September 25, 2018
The summer of extraordinary heat and heavy rain is coming to an end. I don’t know about you, but to me that means I can start using the oven again. Time for some fall comfort food.
How about a zesty squash soup? This is a favorite recipe of mine. It’s easy to make and really tasty.
Curried Butternut Squash Soup With Apples
- 2 TBS unsalted butter
- 2 TBS olive oil
- 3 large yellow onions, chopped
- 2 TBS mild curry powder
- 2 large butternut squashes
- 4 apples (sweet, such as Macintosh or Gala)
- 2 tsp kosher salt
- 1/2 tsp black pepper
- 2 c. water
- 2 c. apple juice
1. Warm the butter, olive oil, onions, and curry powder in a large pot, uncovered, slowly over low heat for 15 to 20 minutes, until the onions are tender. Stir occasionally, scraping the bottom of the pot.

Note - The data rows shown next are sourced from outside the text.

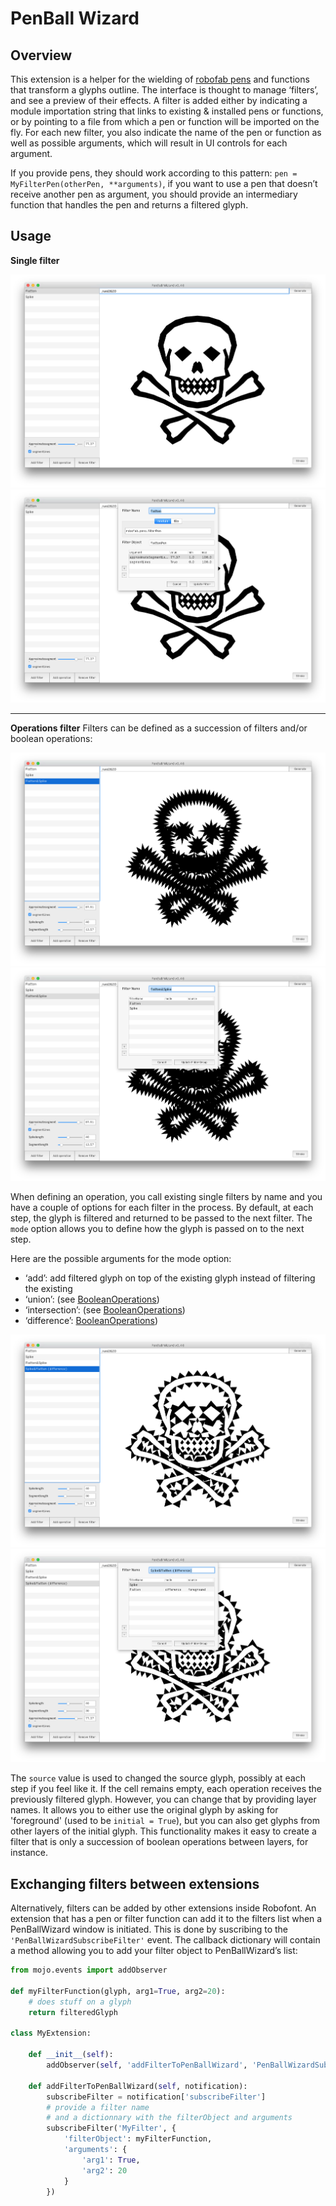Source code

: PenBall Wizard
================

## Overview

This extension is a helper for the wielding of [robofab pens](http://www.robofab.org/objects/pen.html) and functions that transform a glyphs outline. The interface is thought to manage ‘filters’, and see a preview of their effects. A filter is added either by indicating a module importation string that links to existing & installed pens or functions, or by pointing to a file from which a pen or function will be imported on the fly. For each new filter, you also indicate the name of the pen or function as well as possible arguments, which will result in UI controls for each argument.

If you provide pens, they should work according to this pattern: ```pen = MyFilterPen(otherPen, **arguments)```, if you want to use a pen that doesn’t receive another pen as argument, you should provide an intermediary function that handles the pen and returns a filtered glyph.

## Usage

**Single filter**

![alt tag](images/penBallWizard-1.png)
![alt tag](images/penBallWizard-2.png)

*****

**Operations filter**
Filters can be defined as a succession of filters and/or boolean operations:

![alt tag](images/penBallWizard-3.png)
![alt tag](images/penBallWizard-4.png)

When defining an operation, you call existing single filters by name and you have a couple of options for each filter in the process. By default, at each step, the glyph is filtered and returned to be passed to the next filter. The ```mode``` option allows you to define how the glyph is passed on to the next step. 

Here are the possible arguments for the mode option:
+ ‘add’: add filtered glyph on top of the existing glyph instead of filtering the existing
+ ‘union’: (see [BooleanOperations](http://doc.robofont.com/api/robofab-extras/boolean-glyph/))
+ ‘intersection’: (see [BooleanOperations](http://doc.robofont.com/api/robofab-extras/boolean-glyph/))
+ ‘difference’: [BooleanOperations](http://doc.robofont.com/api/robofab-extras/boolean-glyph/))

![alt tag](images/penBallWizard-5.png)
![alt tag](images/penBallWizard-6.png)

The ```source``` value is used to changed the source glyph, possibly at each step if you feel like it. If the cell remains empty, each operation receives the previously filtered glyph. However, you can change that by providing layer names. It allows you to either use the original glyph by asking for 'foreground' (used to be ```initial = True```), but you can also get glyphs from other layers of the initial glyph.
This functionality makes it easy to create a filter that is only a succession of boolean operations between layers, for instance.

## Exchanging filters between extensions

Alternatively, filters can be added by other extensions inside Robofont. An extension that has a pen or filter function can add it to the filters list when a PenBallWizard window is initiated. This is done by suscribing to the ```'PenBallWizardSubscribeFilter'``` event. The callback dictionary will contain a method allowing you to add your filter object to PenBallWizard’s list:

```python
from mojo.events import addObserver

def myFilterFunction(glyph, arg1=True, arg2=20):
    # does stuff on a glyph
    return filteredGlyph

class MyExtension:

    def __init__(self):
        addObserver(self, 'addFilterToPenBallWizard', 'PenBallWizardSubscribeFilter')

    def addFilterToPenBallWizard(self, notification):
        subscribeFilter = notification['subscribeFilter']
        # provide a filter name
        # and a dictionnary with the filterObject and arguments
        subscribeFilter('MyFilter', {
            'filterObject': myFilterFunction,
            'arguments': {
                'arg1': True,
                'arg2': 20
            }
        })
```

2. Peel the squash, cut it in half, and remove the seeds. Then cut the squash into chunks.
3. Peel, quarter, and core the apples, then cut into chunks.
3. Add the squash, apples, salt, pepper, and 2 cups of water to the pot. Bring it to a boil, cover, and cook over low heat for 30 to 40 minutes, until the squash and apples are very soft.
4, Puree the soup in a food processor.
5. Pour the soup back into the pot. Add the juice and enough water to make the soup quite thick. Check the salt and pepper and serve hot.
You will love this soup with some crusty bread and perhaps a glass of white wine.
HELPFUL HINT: Squash can always be peeled, cut up and roasted, and then frozen. This kind of divides the work so that when you are ready to make the soup, you just throw in the cooked quash cubes and off you go.
I hope you enjoy this lovely fall soup. Have a delicious week!